──────── Supplied information

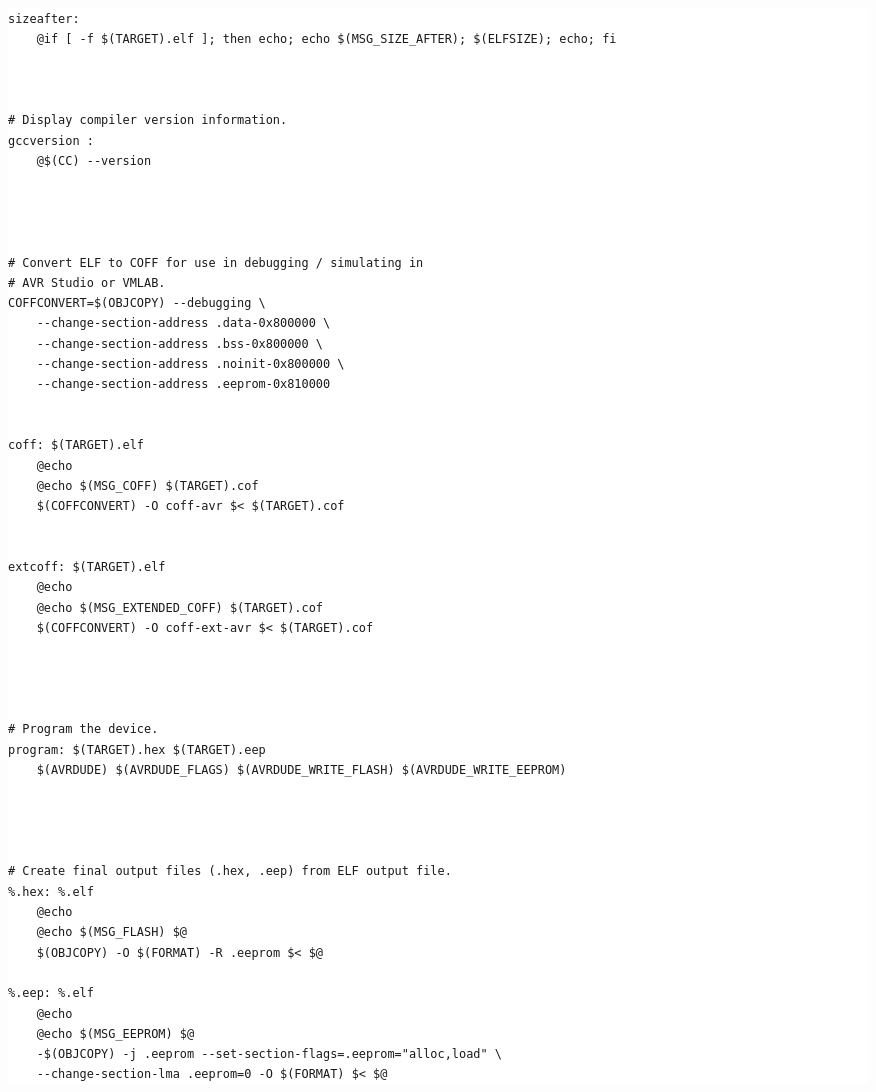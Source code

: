     sizeafter:
        @if [ -f $(TARGET).elf ]; then echo; echo $(MSG_SIZE_AFTER); $(ELFSIZE); echo; fi



    # Display compiler version information.
    gccversion : 
        @$(CC) --version




    # Convert ELF to COFF for use in debugging / simulating in
    # AVR Studio or VMLAB.
    COFFCONVERT=$(OBJCOPY) --debugging \
        --change-section-address .data-0x800000 \
        --change-section-address .bss-0x800000 \
        --change-section-address .noinit-0x800000 \
        --change-section-address .eeprom-0x810000 


    coff: $(TARGET).elf
        @echo
        @echo $(MSG_COFF) $(TARGET).cof
        $(COFFCONVERT) -O coff-avr $< $(TARGET).cof


    extcoff: $(TARGET).elf
        @echo
        @echo $(MSG_EXTENDED_COFF) $(TARGET).cof
        $(COFFCONVERT) -O coff-ext-avr $< $(TARGET).cof




    # Program the device.  
    program: $(TARGET).hex $(TARGET).eep
        $(AVRDUDE) $(AVRDUDE_FLAGS) $(AVRDUDE_WRITE_FLASH) $(AVRDUDE_WRITE_EEPROM)




    # Create final output files (.hex, .eep) from ELF output file.
    %.hex: %.elf
        @echo
        @echo $(MSG_FLASH) $@
        $(OBJCOPY) -O $(FORMAT) -R .eeprom $< $@

    %.eep: %.elf
        @echo
        @echo $(MSG_EEPROM) $@
        -$(OBJCOPY) -j .eeprom --set-section-flags=.eeprom="alloc,load" \
        --change-section-lma .eeprom=0 -O $(FORMAT) $< $@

────────────────

*Aim of the exercise*: All of the entries above need to be repeated exactly, minus the pictures.

*Output for this exercise*:
Source code

:     sizeafter:
        @if [ -f $(TARGET).elf ]; then echo; echo $(MSG_SIZE_AFTER); $(ELFSIZE); echo; fi



    # Display compiler version information.
    gccversion : 
        @$(CC) --version




    # Convert ELF to COFF for use in debugging / simulating in
    # AVR Studio or VMLAB.
    COFFCONVERT=$(OBJCOPY) --debugging \
        --change-section-address .data-0x800000 \
        --change-section-address .bss-0x800000 \
        --change-section-address .noinit-0x800000 \
        --change-section-address .eeprom-0x810000 


    coff: $(TARGET).elf
        @echo
        @echo $(MSG_COFF) $(TARGET).cof
        $(COFFCONVERT) -O coff-avr $< $(TARGET).cof


    extcoff: $(TARGET).elf
        @echo
        @echo $(MSG_EXTENDED_COFF) $(TARGET).cof
        $(COFFCONVERT) -O coff-ext-avr $< $(TARGET).cof




    # Program the device.  
    program: $(TARGET).hex $(TARGET).eep
        $(AVRDUDE) $(AVRDUDE_FLAGS) $(AVRDUDE_WRITE_FLASH) $(AVRDUDE_WRITE_EEPROM)




    # Create final output files (.hex, .eep) from ELF output file.
    %.hex: %.elf
        @echo
        @echo $(MSG_FLASH) $@
        $(OBJCOPY) -O $(FORMAT) -R .eeprom $< $@

    %.eep: %.elf
        @echo
        @echo $(MSG_EEPROM) $@
        -$(OBJCOPY) -j .eeprom --set-section-flags=.eeprom="alloc,load" \
        --change-section-lma .eeprom=0 -O $(FORMAT) $< $@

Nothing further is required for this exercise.